A decisão foi unânime e confirmou a determinação do corregedor-nacional de Justiça, Mauro Campbell Marques, que já havia afastado Furtado.
A gravação também registra o juiz sugerindo a contratação de advogados pela família. O encontro ocorreu meses após a morte de Edemar Cid Ferreira, controlador do Banco Santos, e contou com a presença dos três filhos do banqueiro: Rodrigo, Eduardo e Leonardo. A investigação tramita sob sigilo.
Segundo o relato, Furtado teria afirmado que a família poderia deixar o processo e desistir de ações de responsabilização contra os herdeiros de Edemar. Na avaliação atribuída ao magistrado, essa seria a melhor solução para encerrar o caso.
Furtado negou irregularidades na conversa. O juiz afirmou que presta atendimento igualitário às partes e que suas decisões têm sido mantidas pelas instâncias superiores.
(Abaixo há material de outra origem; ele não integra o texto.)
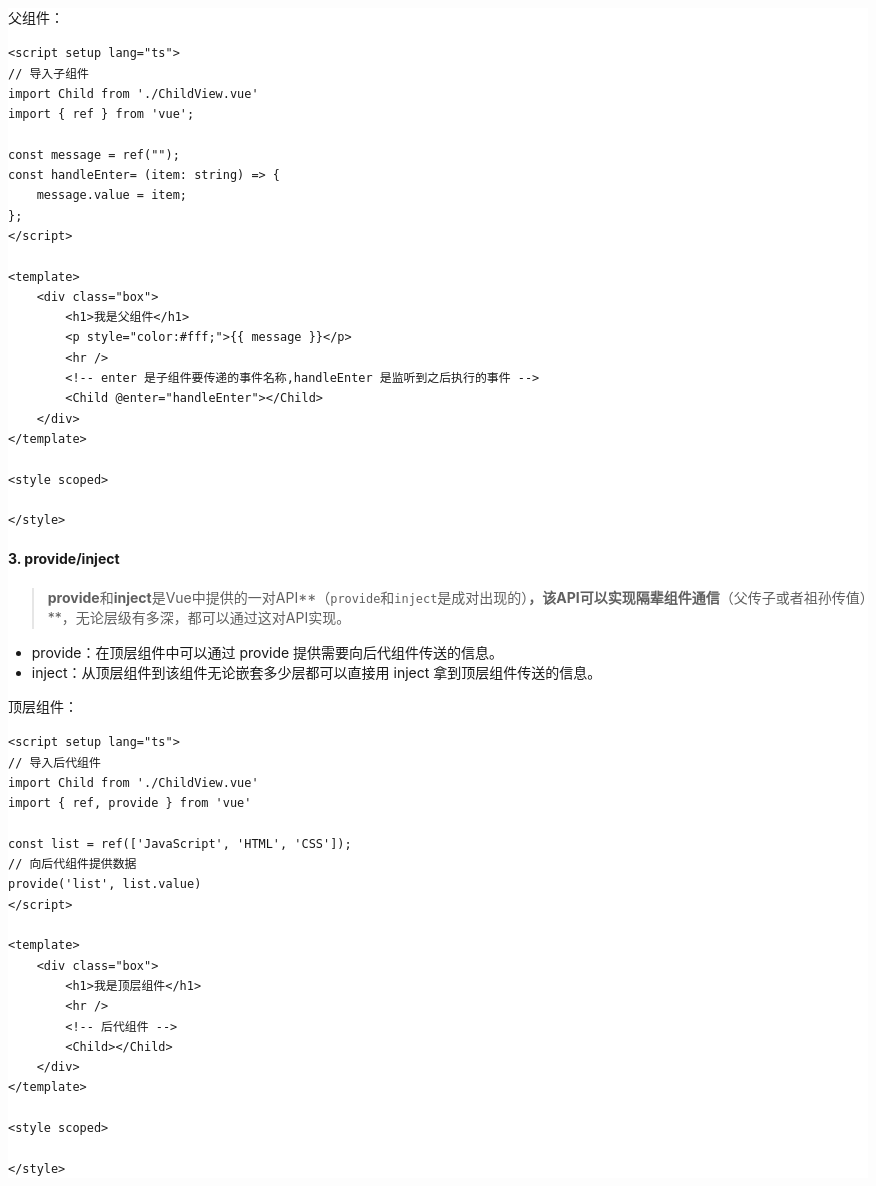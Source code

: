 父组件：

```vue
<script setup lang="ts">
// 导入子组件
import Child from './ChildView.vue'
import { ref } from 'vue';
 
const message = ref("");
const handleEnter= (item: string) => {
    message.value = item;
};       
</script>
 
<template>
    <div class="box">
        <h1>我是父组件</h1>
        <p style="color:#fff;">{{ message }}</p>
        <hr />
        <!-- enter 是子组件要传递的事件名称,handleEnter 是监听到之后执行的事件 -->
        <Child @enter="handleEnter"></Child>
    </div>
</template>
 
<style scoped>

</style>
```

#### 3. provide/inject

> **provide**和**inject**是Vue中提供的一对API**（`provide`和`inject`是成对出现的）**，该API可以实现隔辈组件通信**（父传子或者祖孙传值）**，无论层级有多深，都可以通过这对API实现。

- provide：在顶层组件中可以通过 provide 提供需要向后代组件传送的信息。
- inject：从顶层组件到该组件无论嵌套多少层都可以直接用 inject 拿到顶层组件传送的信息。

顶层组件：

```vue
<script setup lang="ts">
// 导入后代组件
import Child from './ChildView.vue'
import { ref, provide } from 'vue'
 
const list = ref(['JavaScript', 'HTML', 'CSS']);
// 向后代组件提供数据
provide('list', list.value)
</script>
 
<template>
    <div class="box">
        <h1>我是顶层组件</h1>
        <hr />
        <!-- 后代组件 -->
        <Child></Child>
    </div>
</template>
 
<style scoped>

</style>
```
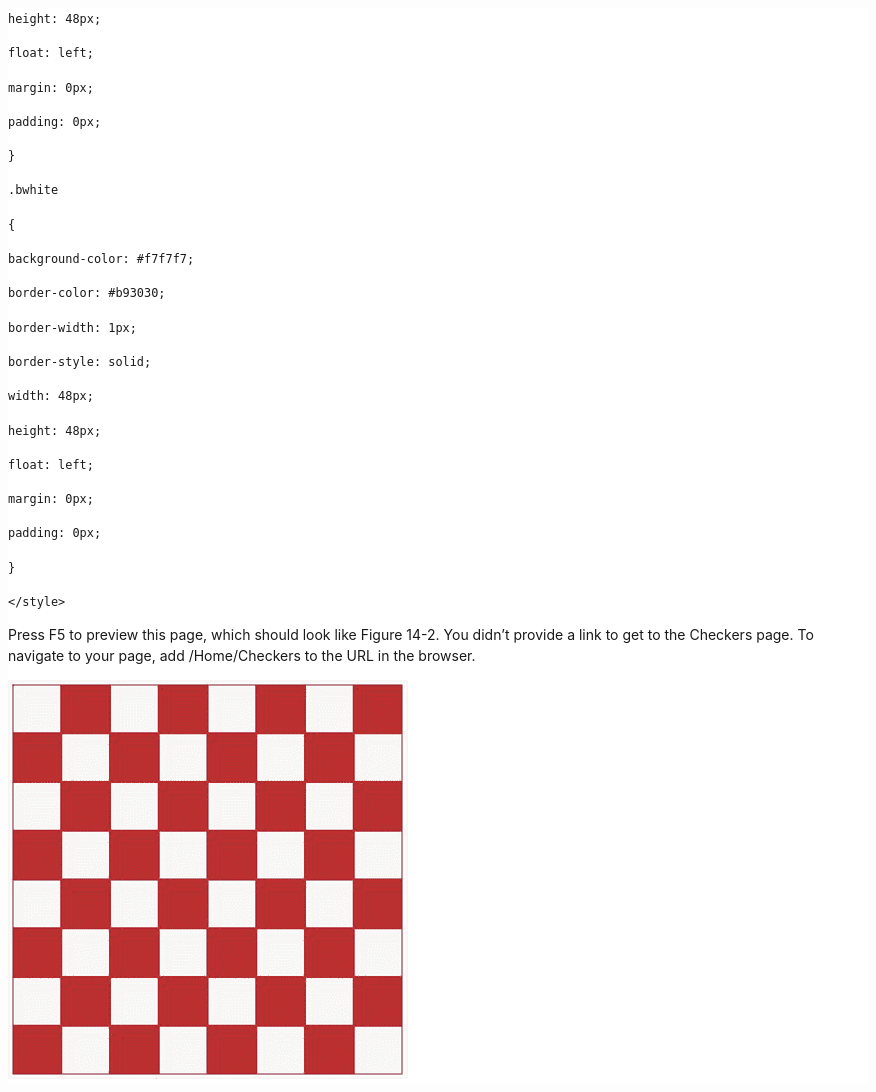 `height: 48px;`

`float: left;`

`margin: 0px;`

`padding: 0px;`

`}`

`.bwhite`

`{`

`background-color: #f7f7f7;`

`border-color: #b93030;`

`border-width: 1px;`

`border-style: solid;`

`width: 48px;`

`height: 48px;`

`float: left;`

`margin: 0px;`

`padding: 0px;`

`}`

`</style>`

Press F5 to preview this page, which should look like Figure 14-2. You didn’t provide a link to get to the Checkers page. To navigate to your page, add /Home/Checkers to the URL in the browser.

![A978-1-4842-1147-2_14_Fig2_HTML.gif](img/A978-1-4842-1147-2_14_Fig2_HTML.gif)
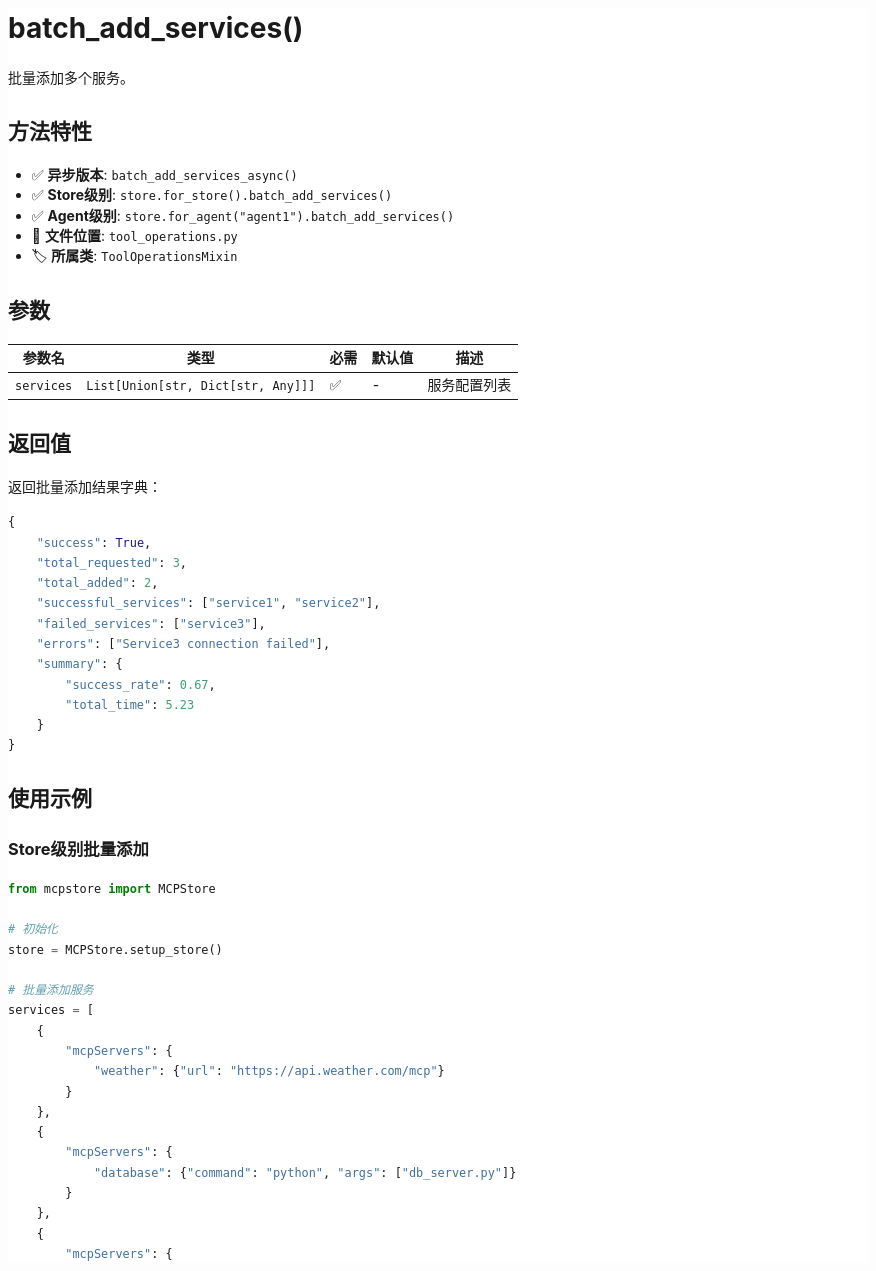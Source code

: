 # batch_add_services()

批量添加多个服务。

## 方法特性

- ✅ **异步版本**: `batch_add_services_async()`
- ✅ **Store级别**: `store.for_store().batch_add_services()`
- ✅ **Agent级别**: `store.for_agent("agent1").batch_add_services()`
- 📁 **文件位置**: `tool_operations.py`
- 🏷️ **所属类**: `ToolOperationsMixin`

## 参数

| 参数名 | 类型 | 必需 | 默认值 | 描述 |
|--------|------|------|--------|------|
| `services` | `List[Union[str, Dict[str, Any]]]` | ✅ | - | 服务配置列表 |

## 返回值

返回批量添加结果字典：

```python
{
    "success": True,
    "total_requested": 3,
    "total_added": 2,
    "successful_services": ["service1", "service2"],
    "failed_services": ["service3"],
    "errors": ["Service3 connection failed"],
    "summary": {
        "success_rate": 0.67,
        "total_time": 5.23
    }
}
```

## 使用示例

### Store级别批量添加

```python
from mcpstore import MCPStore

# 初始化
store = MCPStore.setup_store()

# 批量添加服务
services = [
    {
        "mcpServers": {
            "weather": {"url": "https://api.weather.com/mcp"}
        }
    },
    {
        "mcpServers": {
            "database": {"command": "python", "args": ["db_server.py"]}
        }
    },
    {
        "mcpServers": {
```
Falência do Banco Santos foi suspensa
Em julho, Mauro Campbell determinou, em decisão liminar, a suspensão do processo de falência do Banco Santos. O corregedor também afastou o administrador judicial, determinou a escolha de novos profissionais e interrompeu a venda de bens e os pagamentos aos credores.
A medida ocorreu após o surgimento de indícios de irregularidades atribuídas ao juiz responsável pelo processo. Segundo o CNJ, o afastamento e a suspensão das medidas relacionadas à massa falida tiveram como objetivo preservar o patrimônio da instituição e dos credores.
O processo de falência do Banco Santos permanece sob acompanhamento do CNJ.